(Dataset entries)
================
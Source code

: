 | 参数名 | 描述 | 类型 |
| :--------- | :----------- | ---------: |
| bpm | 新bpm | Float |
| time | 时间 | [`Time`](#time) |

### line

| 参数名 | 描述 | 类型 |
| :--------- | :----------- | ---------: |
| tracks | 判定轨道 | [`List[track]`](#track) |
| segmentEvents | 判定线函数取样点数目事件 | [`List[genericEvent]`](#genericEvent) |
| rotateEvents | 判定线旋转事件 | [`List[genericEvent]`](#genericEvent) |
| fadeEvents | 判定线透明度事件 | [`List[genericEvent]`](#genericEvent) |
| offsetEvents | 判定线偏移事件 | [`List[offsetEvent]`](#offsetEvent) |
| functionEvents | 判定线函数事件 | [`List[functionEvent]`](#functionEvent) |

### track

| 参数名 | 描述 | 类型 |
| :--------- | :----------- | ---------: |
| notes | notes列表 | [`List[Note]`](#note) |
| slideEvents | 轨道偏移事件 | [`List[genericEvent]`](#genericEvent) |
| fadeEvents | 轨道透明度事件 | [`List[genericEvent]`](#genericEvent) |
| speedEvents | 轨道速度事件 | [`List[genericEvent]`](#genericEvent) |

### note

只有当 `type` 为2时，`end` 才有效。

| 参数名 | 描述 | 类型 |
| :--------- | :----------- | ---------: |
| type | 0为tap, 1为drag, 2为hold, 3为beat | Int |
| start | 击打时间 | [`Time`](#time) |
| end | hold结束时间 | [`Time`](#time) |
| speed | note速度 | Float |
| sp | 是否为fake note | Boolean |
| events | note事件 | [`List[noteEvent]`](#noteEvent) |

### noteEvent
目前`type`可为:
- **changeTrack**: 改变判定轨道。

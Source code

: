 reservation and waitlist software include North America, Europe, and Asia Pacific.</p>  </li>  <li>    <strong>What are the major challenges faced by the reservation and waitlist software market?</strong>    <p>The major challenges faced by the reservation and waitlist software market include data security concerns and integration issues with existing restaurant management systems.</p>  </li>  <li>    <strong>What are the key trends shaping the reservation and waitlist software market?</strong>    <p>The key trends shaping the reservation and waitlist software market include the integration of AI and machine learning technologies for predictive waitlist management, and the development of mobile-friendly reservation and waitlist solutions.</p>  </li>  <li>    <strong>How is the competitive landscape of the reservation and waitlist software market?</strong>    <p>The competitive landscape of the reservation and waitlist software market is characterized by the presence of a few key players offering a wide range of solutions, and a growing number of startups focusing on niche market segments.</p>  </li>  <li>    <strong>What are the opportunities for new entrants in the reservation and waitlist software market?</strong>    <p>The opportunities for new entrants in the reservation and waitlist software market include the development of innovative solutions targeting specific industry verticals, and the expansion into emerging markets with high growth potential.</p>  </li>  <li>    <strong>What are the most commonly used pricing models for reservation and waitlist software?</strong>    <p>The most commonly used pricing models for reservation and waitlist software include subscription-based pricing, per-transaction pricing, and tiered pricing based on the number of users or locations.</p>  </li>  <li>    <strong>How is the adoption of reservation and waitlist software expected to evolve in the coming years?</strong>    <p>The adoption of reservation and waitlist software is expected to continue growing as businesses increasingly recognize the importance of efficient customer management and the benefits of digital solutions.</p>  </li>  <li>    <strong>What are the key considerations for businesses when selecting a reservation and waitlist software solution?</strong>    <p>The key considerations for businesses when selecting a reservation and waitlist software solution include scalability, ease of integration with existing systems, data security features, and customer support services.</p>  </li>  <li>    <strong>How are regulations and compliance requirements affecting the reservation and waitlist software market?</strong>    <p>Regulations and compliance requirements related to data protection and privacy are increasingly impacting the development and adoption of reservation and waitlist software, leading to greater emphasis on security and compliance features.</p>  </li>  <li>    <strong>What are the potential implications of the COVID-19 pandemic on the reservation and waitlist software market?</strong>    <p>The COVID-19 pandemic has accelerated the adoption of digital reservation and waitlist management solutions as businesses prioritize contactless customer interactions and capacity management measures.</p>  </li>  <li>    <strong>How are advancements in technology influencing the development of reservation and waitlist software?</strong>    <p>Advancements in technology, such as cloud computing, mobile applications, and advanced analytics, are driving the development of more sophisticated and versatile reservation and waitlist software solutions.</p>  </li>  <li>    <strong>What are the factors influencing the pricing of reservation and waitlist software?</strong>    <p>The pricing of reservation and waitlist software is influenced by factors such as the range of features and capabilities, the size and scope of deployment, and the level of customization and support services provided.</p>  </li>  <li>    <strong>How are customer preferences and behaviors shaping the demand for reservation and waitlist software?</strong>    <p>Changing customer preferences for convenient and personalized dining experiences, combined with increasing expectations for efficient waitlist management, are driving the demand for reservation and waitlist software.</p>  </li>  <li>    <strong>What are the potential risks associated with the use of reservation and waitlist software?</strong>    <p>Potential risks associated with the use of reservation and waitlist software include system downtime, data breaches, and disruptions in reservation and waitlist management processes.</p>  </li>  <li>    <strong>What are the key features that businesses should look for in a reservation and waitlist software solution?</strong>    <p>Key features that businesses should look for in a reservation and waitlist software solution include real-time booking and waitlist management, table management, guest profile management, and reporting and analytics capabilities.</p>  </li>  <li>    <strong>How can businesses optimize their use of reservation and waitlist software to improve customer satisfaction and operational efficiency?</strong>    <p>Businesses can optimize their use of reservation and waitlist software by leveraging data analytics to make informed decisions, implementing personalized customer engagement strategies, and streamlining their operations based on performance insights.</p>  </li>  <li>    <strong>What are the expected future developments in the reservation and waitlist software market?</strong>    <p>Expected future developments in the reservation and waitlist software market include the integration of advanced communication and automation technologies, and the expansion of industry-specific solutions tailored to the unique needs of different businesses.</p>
================
## PROBLEM REQUIREMENTS
Please restate each record exactly as it reads.

## RESULT BELOW
Source code

: | 参数名 | 描述 | 类型 |
| :--------- | :----------- | ---------: |
| bpm | 新bpm | Float |
| time | 时间 | [`Time`](#time) |

### line

| 参数名 | 描述 | 类型 |
| :--------- | :----------- | ---------: |
| tracks | 判定轨道 | [`List[track]`](#track) |
| segmentEvents | 判定线函数取样点数目事件 | [`List[genericEvent]`](#genericEvent) |
| rotateEvents | 判定线旋转事件 | [`List[genericEvent]`](#genericEvent) |
| fadeEvents | 判定线透明度事件 | [`List[genericEvent]`](#genericEvent) |
| offsetEvents | 判定线偏移事件 | [`List[offsetEvent]`](#offsetEvent) |
| functionEvents | 判定线函数事件 | [`List[functionEvent]`](#functionEvent) |

### track

| 参数名 | 描述 | 类型 |
| :--------- | :----------- | ---------: |
| notes | notes列表 | [`List[Note]`](#note) |
| slideEvents | 轨道偏移事件 | [`List[genericEvent]`](#genericEvent) |
| fadeEvents | 轨道透明度事件 | [`List[genericEvent]`](#genericEvent) |
| speedEvents | 轨道速度事件 | [`List[genericEvent]`](#genericEvent) |

### note

只有当 `type` 为2时，`end` 才有效。

| 参数名 | 描述 | 类型 |
| :--------- | :----------- | ---------: |
| type | 0为tap, 1为drag, 2为hold, 3为beat | Int |
| start | 击打时间 | [`Time`](#time) |
| end | hold结束时间 | [`Time`](#time) |
| speed | note速度 | Float |
| sp | 是否为fake note | Boolean |
| events | note事件 | [`List[noteEvent]`](#noteEvent) |

### noteEvent
目前`type`可为:
- **changeTrack**: 改变判定轨道。

Source code

: reservation and waitlist software include North America, Europe, and Asia Pacific.</p>  </li>  <li>    <strong>What are the major challenges faced by the reservation and waitlist software market?</strong>    <p>The major challenges faced by the reservation and waitlist software market include data security concerns and integration issues with existing restaurant management systems.</p>  </li>  <li>    <strong>What are the key trends shaping the reservation and waitlist software market?</strong>    <p>The key trends shaping the reservation and waitlist software market include the integration of AI and machine learning technologies for predictive waitlist management, and the development of mobile-friendly reservation and waitlist solutions.</p>  </li>  <li>    <strong>How is the competitive landscape of the reservation and waitlist software market?</strong>    <p>The competitive landscape of the reservation and waitlist software market is characterized by the presence of a few key players offering a wide range of solutions, and a growing number of startups focusing on niche market segments.</p>  </li>  <li>    <strong>What are the opportunities for new entrants in the reservation and waitlist software market?</strong>    <p>The opportunities for new entrants in the reservation and waitlist software market include the development of innovative solutions targeting specific industry verticals, and the expansion into emerging markets with high growth potential.</p>  </li>  <li>    <strong>What are the most commonly used pricing models for reservation and waitlist software?</strong>    <p>The most commonly used pricing models for reservation and waitlist software include subscription-based pricing, per-transaction pricing, and tiered pricing based on the number of users or locations.</p>  </li>  <li>    <strong>How is the adoption of reservation and waitlist software expected to evolve in the coming years?</strong>    <p>The adoption of reservation and waitlist software is expected to continue growing as businesses increasingly recognize the importance of efficient customer management and the benefits of digital solutions.</p>  </li>  <li>    <strong>What are the key considerations for businesses when selecting a reservation and waitlist software solution?</strong>    <p>The key considerations for businesses when selecting a reservation and waitlist software solution include scalability, ease of integration with existing systems, data security features, and customer support services.</p>  </li>  <li>    <strong>How are regulations and compliance requirements affecting the reservation and waitlist software market?</strong>    <p>Regulations and compliance requirements related to data protection and privacy are increasingly impacting the development and adoption of reservation and waitlist software, leading to greater emphasis on security and compliance features.</p>  </li>  <li>    <strong>What are the potential implications of the COVID-19 pandemic on the reservation and waitlist software market?</strong>    <p>The COVID-19 pandemic has accelerated the adoption of digital reservation and waitlist management solutions as businesses prioritize contactless customer interactions and capacity management measures.</p>  </li>  <li>    <strong>How are advancements in technology influencing the development of reservation and waitlist software?</strong>    <p>Advancements in technology, such as cloud computing, mobile applications, and advanced analytics, are driving the development of more sophisticated and versatile reservation and waitlist software solutions.</p>  </li>  <li>    <strong>What are the factors influencing the pricing of reservation and waitlist software?</strong>    <p>The pricing of reservation and waitlist software is influenced by factors such as the range of features and capabilities, the size and scope of deployment, and the level of customization and support services provided.</p>  </li>  <li>    <strong>How are customer preferences and behaviors shaping the demand for reservation and waitlist software?</strong>    <p>Changing customer preferences for convenient and personalized dining experiences, combined with increasing expectations for efficient waitlist management, are driving the demand for reservation and waitlist software.</p>  </li>  <li>    <strong>What are the potential risks associated with the use of reservation and waitlist software?</strong>    <p>Potential risks associated with the use of reservation and waitlist software include system downtime, data breaches, and disruptions in reservation and waitlist management processes.</p>  </li>  <li>    <strong>What are the key features that businesses should look for in a reservation and waitlist software solution?</strong>    <p>Key features that businesses should look for in a reservation and waitlist software solution include real-time booking and waitlist management, table management, guest profile management, and reporting and analytics capabilities.</p>  </li>  <li>    <strong>How can businesses optimize their use of reservation and waitlist software to improve customer satisfaction and operational efficiency?</strong>    <p>Businesses can optimize their use of reservation and waitlist software by leveraging data analytics to make informed decisions, implementing personalized customer engagement strategies, and streamlining their operations based on performance insights.</p>  </li>  <li>    <strong>What are the expected future developments in the reservation and waitlist software market?</strong>    <p>Expected future developments in the reservation and waitlist software market include the integration of advanced communication and automation technologies, and the expansion of industry-specific solutions tailored to the unique needs of different businesses.</p>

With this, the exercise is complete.